| Task goal |
Could you retype all of the records exactly, leaving out every picture?

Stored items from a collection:
****************
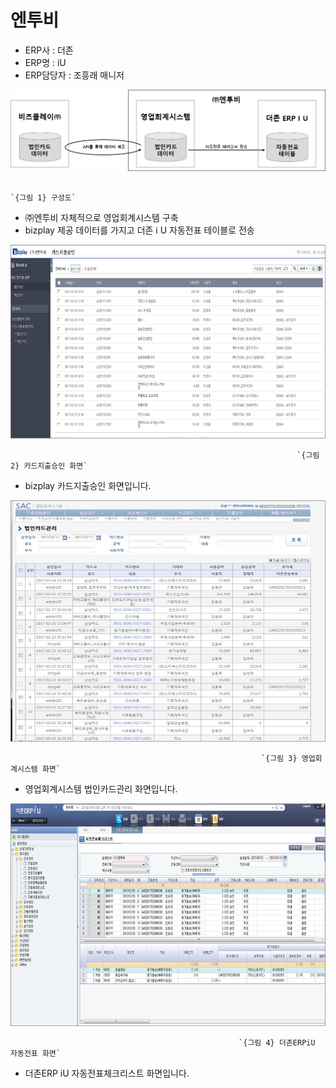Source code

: # 엔투비

 - ERP사 : 더존   
 - ERP명 : iU  
 - ERP담당자 : 조흥래 매니저

![](../../../../.gitbook/assets/image%20%28122%29.png)

                                                                          `{그림 1} 구성도`

 - ㈜엔투비 자체적으로 영업회계시스템 구축  
 - bizplay 제공 데이터를 가지고 더존 i U 자동전표 테이블로 전송

![](../../../../.gitbook/assets/image%20%28132%29.png)

                                                                    `{그림 2} 카드지출승인 화면`

 - bizplay 카드지출승인 화면입니다.

![](../../../../.gitbook/assets/image%20%2841%29.png)

                                                            `{그림 3} 영업회계시스템 화면`

 - 영업회계시스템 법인카드관리 화면입니다.

![](../../../../.gitbook/assets/image%20%28150%29.png)

                                                       `{그림 4} 더존ERPiU 자동전표 화면`

 - 더존ERP iU 자동전표체크리스트 화면입니다.

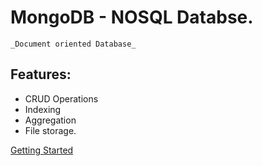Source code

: # MongoDB - NOSQL Databse.
    _Document oriented Database_
## Features:
  - CRUD Operations
  - Indexing
  - Aggregation
  - File storage.


[Getting Started](getting_started.md)
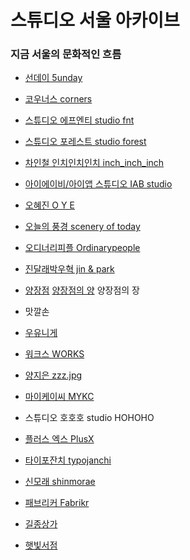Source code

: # 스튜디오 서울 아카이브
### 지금 서울의 문화적인 흐름

- [선데이 5unday](http://www.5unday.com/) 

- [코우너스 corners](http://corners.kr)

- [스튜디오 에프엔티 studio fnt](http://studiofnt.com)

- [스튜디오 포레스트 studio forest](http://studio-forest.kr)

- [차인철 인치인치인치 inch_inch_inch](http://inchinchinch.com)

- [아이에이비/아이앱 스튜디오 IAB studio](http://iab-studio.com)

- [오혜진 O Y E](https://ohezin.kr)

- [오늘의 풍경 scenery of today](http://sceneryoftoday.kr)

- [오디너리피플 Ordinarypeople](http://ordinarypeople.kr)

- [진달래박우혁 jin & park](http://jinandpark.com)

- [양장점](http://yang-jang.com)
[양장점의 양](http://heejaeyang.tumblr.com)
양장점의 장

- 맛깔손

- [우유니게](http://ooh-you.com)

- [워크스 WORKS](http://work-s.org)

- [양지은 zzz.jpg](http://cargocollective.com/yje)

- [마이케이씨 MYKC](mykc.kr)

- 스튜디오 호호호 studio HOHOHO

- [플러스 엑스 PlusX](plus-ex.com)

- [타이포잔치 typojanchi](typojanchi.com)

- [신모래 shinmorae](shinmorae.com)

- [패브리커 Fabrikr](fabrikr.com)

- [길종상가](http://bellroad.1px.kr)

- [햇빛서점](http://sunnystudio.kr)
****************
| Exercise response |
Source code

: # 엔투비

 - ERP사 : 더존   
 - ERP명 : iU  
 - ERP담당자 : 조흥래 매니저

![](../../../../.gitbook/assets/image%20%28122%29.png)

                                                                          `{그림 1} 구성도`

 - ㈜엔투비 자체적으로 영업회계시스템 구축  
 - bizplay 제공 데이터를 가지고 더존 i U 자동전표 테이블로 전송

![](../../../../.gitbook/assets/image%20%28132%29.png)

                                                                    `{그림 2} 카드지출승인 화면`

 - bizplay 카드지출승인 화면입니다.

![](../../../../.gitbook/assets/image%20%2841%29.png)

                                                            `{그림 3} 영업회계시스템 화면`

 - 영업회계시스템 법인카드관리 화면입니다.

![](../../../../.gitbook/assets/image%20%28150%29.png)

                                                       `{그림 4} 더존ERPiU 자동전표 화면`

 - 더존ERP iU 자동전표체크리스트 화면입니다.

Source code

: # MongoDB - NOSQL Databse.
    _Document oriented Database_
## Features:
  - CRUD Operations
  - Indexing
  - Aggregation
  - File storage.


[Getting Started](getting_started.md)
Source code

: # 스튜디오 서울 아카이브
### 지금 서울의 문화적인 흐름

- [선데이 5unday](http://www.5unday.com/) 

- [코우너스 corners](http://corners.kr)

- [스튜디오 에프엔티 studio fnt](http://studiofnt.com)

- [스튜디오 포레스트 studio forest](http://studio-forest.kr)

- [차인철 인치인치인치 inch_inch_inch](http://inchinchinch.com)

- [아이에이비/아이앱 스튜디오 IAB studio](http://iab-studio.com)

- [오혜진 O Y E](https://ohezin.kr)

- [오늘의 풍경 scenery of today](http://sceneryoftoday.kr)

- [오디너리피플 Ordinarypeople](http://ordinarypeople.kr)

- [진달래박우혁 jin & park](http://jinandpark.com)

- [양장점](http://yang-jang.com)
[양장점의 양](http://heejaeyang.tumblr.com)
양장점의 장

- 맛깔손

- [우유니게](http://ooh-you.com)

- [워크스 WORKS](http://work-s.org)

- [양지은 zzz.jpg](http://cargocollective.com/yje)

- [마이케이씨 MYKC](mykc.kr)

- 스튜디오 호호호 studio HOHOHO

- [플러스 엑스 PlusX](plus-ex.com)

- [타이포잔치 typojanchi](typojanchi.com)

- [신모래 shinmorae](shinmorae.com)

- [패브리커 Fabrikr](fabrikr.com)

- [길종상가](http://bellroad.1px.kr)

- [햇빛서점](http://sunnystudio.kr)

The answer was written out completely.